Of course, this tension between the utilitarian and non-utilitarian is nothing new. In 1241, John of Garland, who taught at the University of Paris, lamented: “The lucrative arts, such as law and medicine, are in vogue and only those things are pursued which have a cash value.”
Fifty years ago, when setting out the aims of higher education at the beginning of his report, Robbins placed “instruction in skills” first, because he felt it was most undervalued. As this debate rumbles on, it is worth quoting him in full: “Confucius said in the Analects that it was not easy to find a man who had studied for three years without aiming at pay. We deceive ourselves if we claim that more than a small fraction of students in institutions of higher education would be where they are if there were no significance for their future careers in what they hear and read; and it is a mistake to suppose that there is anything discreditable in this.”

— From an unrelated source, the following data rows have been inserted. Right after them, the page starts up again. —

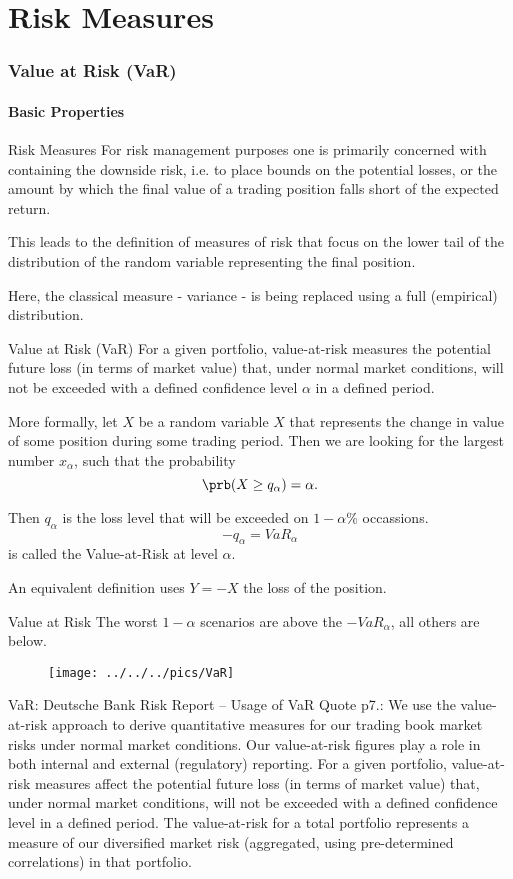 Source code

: \part{Risk Measures}
\section{Value at Risk (VaR)}


\subsection{Basic Properties}

Risk Measures
	For risk management purposes one is primarily concerned with
	containing the downside risk, i.e. to place bounds on the
	potential losses, or the amount by which the final value of a
	trading position falls short of the expected return.
 
	This leads to the definition of measures of risk that focus on the lower tail of
	the distribution of the random variable representing the final position.
 
	Here, the classical measure - variance - is being replaced using a
	full (empirical) distribution.


Value at Risk (VaR)
	For a given portfolio, value-at-risk measures the potential future loss (in
	terms of market value) that, under normal market conditions, will not be exceeded with a defined confidence
	level $\alpha$ in a defined period.

	More formally, let $X$ be a random variable $X$ that represents the change in value of some position 
	during some trading period. Then we are looking for the largest number  $x_{\alpha}$, such that the probability 
		$$
		\prb(X \geq q_{\alpha})= \alpha.
		$$
 
	Then $q_{\alpha}$ is the loss level that will be exceeded on $1-\alpha \%$ occassions. 
		$$
		-q_\alpha= VaR_\alpha
		$$ 
		is called the Value-at-Risk at level $\alpha$.
 
	An equivalent definition uses $Y=-X$ the loss of the position. 


Value at Risk
	The worst $1-\alpha$ scenarios are above the $-VaR_\alpha$, all others are below.
	\begin{figure}
		\centering
			\texttt{[image: ../../../pics/VaR]}
		\label{fig:VaR}
	\end{figure}
	

VaR: Deutsche Bank Risk Report -- Usage of VaR
Quote p7.: We use the value-at-risk approach to derive quantitative measures for our trading book
market risks under normal market conditions. Our value-at-risk figures play a role in both internal and
external (regulatory) reporting. For a given portfolio, value-at-risk measures affect the potential future loss (in
terms of market value) that, under normal market conditions, will not be exceeded with a defined confidence
level in a defined period. The value-at-risk for a total portfolio represents a measure of our diversified
market risk (aggregated, using pre-determined correlations) in that portfolio.


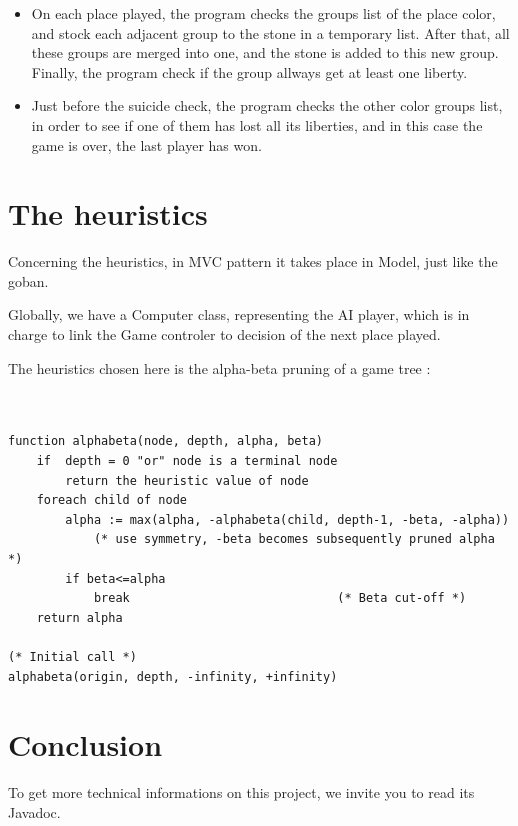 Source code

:\documentclass[12pt,a4paper,utf8x]{report}
\begin{document}
\begin{onehalfspace}
	\begin{itemize}
		\item On each place played, the program checks the groups list of the place color, and stock each adjacent group to the stone in a temporary list. After that, all these groups are merged into one, and the stone is added to this new group. Finally, the program check if the group allways get at least one liberty.
		\item Just before the suicide check, the program checks the other color groups list, in order to see if one of them has lost all its liberties, and in this case the game is over, the last player has won.
	\end{itemize}

	\clearpage
	
	\chapter{The heuristics}
	
	Concerning the heuristics, in MVC pattern it takes place in Model, just like the goban.
	
	Globally, we have a Computer class, representing the AI player, which is in charge to link the Game controler to decision of the next place played.
	
	The heuristics chosen here is the alpha-beta pruning of a game tree :
	
	\begin{lstlisting}
	
	
function alphabeta(node, depth, alpha, beta)         
    if  depth = 0 "or" node is a terminal node
        return the heuristic value of node
    foreach child of node
        alpha := max(alpha, -alphabeta(child, depth-1, -beta, -alpha))     
      		(* use symmetry, -beta becomes subsequently pruned alpha *)
        if beta<=alpha
            break                             (* Beta cut-off *)
    return alpha

(* Initial call *)
alphabeta(origin, depth, -infinity, +infinity)
	\end{lstlisting}
	
	\clearpage
	
	\chapter{Conclusion}
	
	To get more technical informations on this project, we invite you to read its Javadoc.
	
	\end{onehalfspace}
 
\end{document}
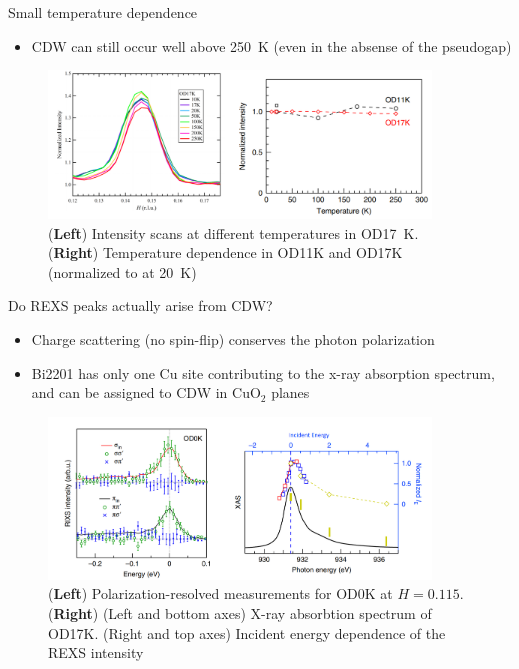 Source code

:\documentclass{beamer}
\begin{document}
\begin{frame}{Small temperature dependence}
\begin{itemize}
\item CDW can still occur well above 250~K (even in the absense of the pseudogap)
\end{itemize}
\begin{figure}
\includegraphics[width=4in]{figs/2018_s10_3d.png}
\caption*{(\textbf{Left}) Intensity scans at different temperatures in OD17~K. (\textbf{Right}) Temperature dependence in OD11K and OD17K (normalized to at 20~K)}
\end{figure}
\end{frame}

\begin{frame}{Do REXS peaks actually arise from CDW?}
\begin{itemize}
\item Charge scattering (no spin-flip) conserves the photon polarization
\item Bi2201 has only one Cu site contributing to the x-ray absorption spectrum, and can be assigned to CDW in CuO$_2$ planes
\end{itemize}
\begin{figure}
\includegraphics[width=4in]{figs/2018_2c_3a.png}
\caption*{(\textbf{Left}) Polarization-resolved measurements for OD0K at $H = 0.115$. (\textbf{Right}) (Left and bottom axes) X-ray absorbtion spectrum of OD17K. (Right and top axes) Incident energy dependence of the REXS intensity}
\end{figure}
\end{frame}
\end{document}
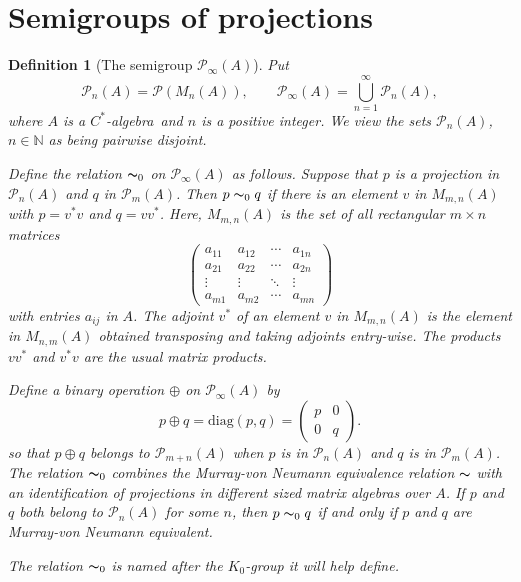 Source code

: \documentclass{book}
\newtheorem{definition}{Definition}[section]
\def\cstar{\(C^*\)-algebra}
\begin{document}
\section{Semigroups of projections}
\begin{definition}[The semigroup \(\mathcal{P}_\infty(A)\)]\label{def:PinftyA}
  Put 
  \[
    \mathcal{P}_n(A)=\mathcal{P}(M_n(A)),\qquad\mathcal{P}_\infty(A)=\bigcup_{n=1}^{\infty}\mathcal{P}_n(A),
  \]
  where \(A\) is a \cstar\ and \(n\) is a positive integer. We view the sets \(\mathcal{P}_n(A)\), \(n\in\mathbb{N}\) as being pairwise disjoint.\par
  Define the relation \(\thicksim_0\) on \(\mathcal{P}_\infty(A)\) as follows. Suppose that \(p\) is a projection in \(\mathcal{P}_n(A)\) and \(q\) in \(\mathcal{P}_m(A)\).
  Then \(p\thicksim_0 q\) if there is an element \(v\) in \(M_{m,n}(A)\) with \(p=v^*v\) and \(q=vv^*\). Here, \(M_{m,n}(A)\) is the set of all rectangular \(m\times n\) matrices
  \[
    \begin{pmatrix}
      a_{11}&a_{12}&\cdots&a_{1n}\\
      a_{21}&a_{22}&\cdots&a_{2n}\\
      \vdots&\vdots&\ddots&\vdots\\
      a_{m1}&a_{m2}&\cdots&a_{mn}
    \end{pmatrix}
  \]
  with entries \(a_{ij}\) in \(A\). The adjoint \(v^*\) of an element \(v\) in \(M_{m,n}(A)\) is the element in 
  \(M_{n,m}(A)\) obtained transposing and taking adjoints entry-wise.
  The products \(vv^*\) and \(v^*v\) are the usual matrix products.\par
  Define a binary operation \(\oplus\) on \(\mathcal{P}_\infty(A)\) by
  \[
    p\oplus q=\text{diag}(p,q)=\begin{pmatrix}
      p&0\\0&q
    \end{pmatrix}.
  \]
  so that \(p\oplus q\) belongs to \(\mathcal{P}_{m+n}(A)\) when \(p\) is in \(\mathcal{P}_n(A)\) and \(q\) is in \(\mathcal{P}_m(A)\).\\
  The relation \(\thicksim_0\) combines the Murray-von Neumann equivalence relation \(\thicksim\) with an identification
  of projections in different sized matrix algebras over \(A\). If \(p\) and \(q\) both belong to \(\mathcal{P}_n(A)\) for some \(n\), then
  \(p\thicksim_0 q\) if and only if \(p\) and \(q\) are Murray-von Neumann equivalent.\par
  The relation \(\thicksim_0\) is named after the \(K_0\)-group it will help define.
\end{definition}
\end{document}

Yet talk of economic value still sometimes prompts anxieties that there might be some crude model at work in which the wider value of learning is ignored. It also plays into the assumption that science, technology, engineering and mathematics are good and the arts, humanities and social sciences are unaffordable luxuries. This is not the case. We believe that the full range of disciplines are fundamentally worthwhile. They are deep sources of human satisfaction, helping us to understand and navigate the world around us. One-third of the chief executives of our top FTSE 100 companies have humanities degrees. I remember hearing the late Eric Hobsbawm reflect that there was no better preparation for running one of these companies than a degree in history.
The good news is that these disciplines are themselves getting much better at defining their tremendous public value. Helen Small’s book, The Value of the Humanities, is the latest to explore these different sorts of merit, from holding democracy to account to improving our understanding of what makes us happy. And of course, we understand that this value must be measured in wider human as well as purely economic terms.
Universities enrich us in so many ways – and that is precisely why we are removing the cap on aspiration and allowing them to grow. As I look to the future, I expect to see more students in higher education (a greater proportion of them from low-income backgrounds) and a higher-quality teaching experience for all. I hope Robbins would recognise that we are being true to his great vision.